» Problem details:
List every line below containing "ꞇekr".

» Extracted material:

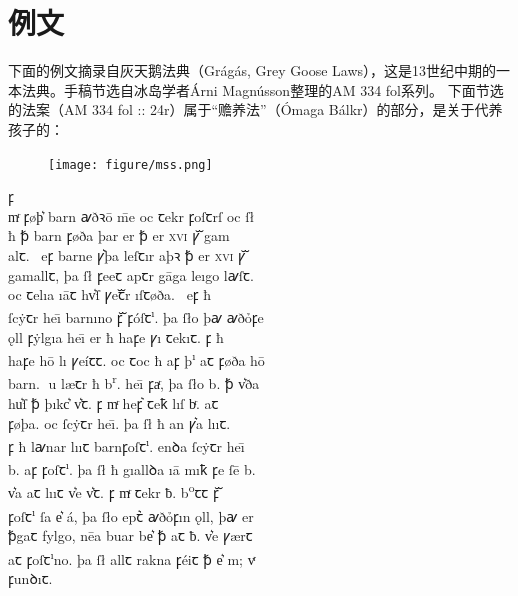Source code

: \section{例文}
下面的例文摘录自灰天鹅法典（Grágás, Grey Goose Laws），这是13世纪中期的一本法典。手稿节选自冰岛学者Árni Magnússon整理的AM 334 fol系列\footnotemark。
下面节选的法案（AM 334 fol :: 24r）属于“赡养法”（Ómaga Bálkr\footnotemark）的部分，是关于代养孩子的：
\begin{multicols}{2}
    \begin{figure}[H]
        \texttt{[image: figure/mss.png]}
    \end{figure}
    \newcolumn
    \quad
    \fontsize{14pt}{14pt}\selectfont
    {\medieval
    \hfill \Eclosedunical ꝼ \\
    \noindent mͬ ꝼøþ͛ barn {\andron ꜹ}ð{\andron ꝛ}\=o \=me oc ꞇekr {\vbart} ꝼoſꞇrſ oc ſ\l\\
    ħ ꝥ barn ꝼøða þar {\vbart} er ꝥ er \textsc{xvi} ꝩᷓ gam\\
    alꞇ. \Eunical \nwithdescender \ eꝼ barne ꝩ͛þa leſꞇır aþ{\andron ꝛ} ꝥ er \textsc{xvi} ꝩᷓ\\
    gamallꞇ, þa ſ{\l} ꝼeeꞇ apꞇr g\=aga leıgo l{\andron ꜹ}ſꞇ.\\
    oc ꞇelıa ı\=aꞇ {\vbart} hv͛ſ ꝩeꞇᷓr ı\nwithdescender ſꞇøða\nwithdescender . \Eclosedunical \nwithdescender \ eꝼ ħ\\
    ſc\.yꞇr he\=ı barnıno ꝼᷓ ꝼóſꞇ\textsuperscript{ı}. þa {ſ\l}o þ{\andron ꜹ} {\andron ꜹ}ðỏꝼe\\
    \k{o}ll ꝼ\.ylgıa he\=ı er ħ haꝼ\dh e ꝩı ꞇekıꞇ. \Eunical ꝼ ħ \\
    haꝼ\dh e h\=o lı{\dh} ꝩe\'{i}ꞇꞇ. oc ꞇoc ħ aꝼ þ\textsuperscript{ı} aꞇ ꝼøða h\=o \\
    barn. {\LARGE }u l\ae ꞇr ħ b\textsuperscript{r}. he\=ı ꝼaͬ, þa {ſ\l}o b. ꝥ v͛ða\\
    hu͛ſ ꝥ
    þıkc͛ v͛ꞇ. \Eclosedunical ꝼ mͬ heꝼ͛ ꞇeꝁ {\vbart} lı\dh ſ bͬ. aꞇ \\
    ꝼøþa. oc ſc\.yꞇr he\=ı. þa {ſ\l} ħ an ꝩ͛a lı\dh ıꞇ.\\
    \Eclosedunical ꝼ ħ l{\andron ꜹ}nar lı\dh ıꞇ barnꝼoſꞇ\textsuperscript{ı}. enꝺa ſc\.yꞇr he\=ı \\
    b. aꝼ ꝼoſꞇ\textsuperscript{ı}. þa {ſ\l} ħ gıallꝺa ı\=a mıꝁ ꝼe ſ\=e b.\\
    v͛\dh a aꞇ lı\dh ıꞇ v͛e v͛ꞇ. \Eclosedunical ꝼ mͬ ꞇekr ƀ. b\textsuperscript{o}ꞇꞇ ꝼᷓ \\
    ꝼoſꞇ\textsuperscript{ı} ſa e͛ \'{a}, þa {ſ\l}o epꞇ͛ {\andron ꜹ}ðỏꝼın \k{o}ll, þ{\andron ꜹ} er \\
    ꝥgaꞇ fylg\dh o, n\=ea buar be͛ ꝥ aꞇ ƀ. v͛e  ꝩ\ae rꞇ\\
    aꞇ ꝼoſꞇ\textsuperscript{ı}no. þa {ſ\l} allꞇ rakna ꝼ\'{e}iꞇ ꝥ e͛ m; vͬ\\
    ꝼunꝺıꞇ.
    }
\end{multicols}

» Answer area:
    \noindent mͬ ꝼøþ͛ barn {\andron ꜹ}ð{\andron ꝛ}\=o \=me oc ꞇekr {\vbart} ꝼoſꞇrſ oc ſ\l\\
    v͛\dh a aꞇ lı\dh ıꞇ v͛e v͛ꞇ. \Eclosedunical ꝼ mͬ ꞇekr ƀ. b\textsuperscript{o}ꞇꞇ ꝼᷓ \\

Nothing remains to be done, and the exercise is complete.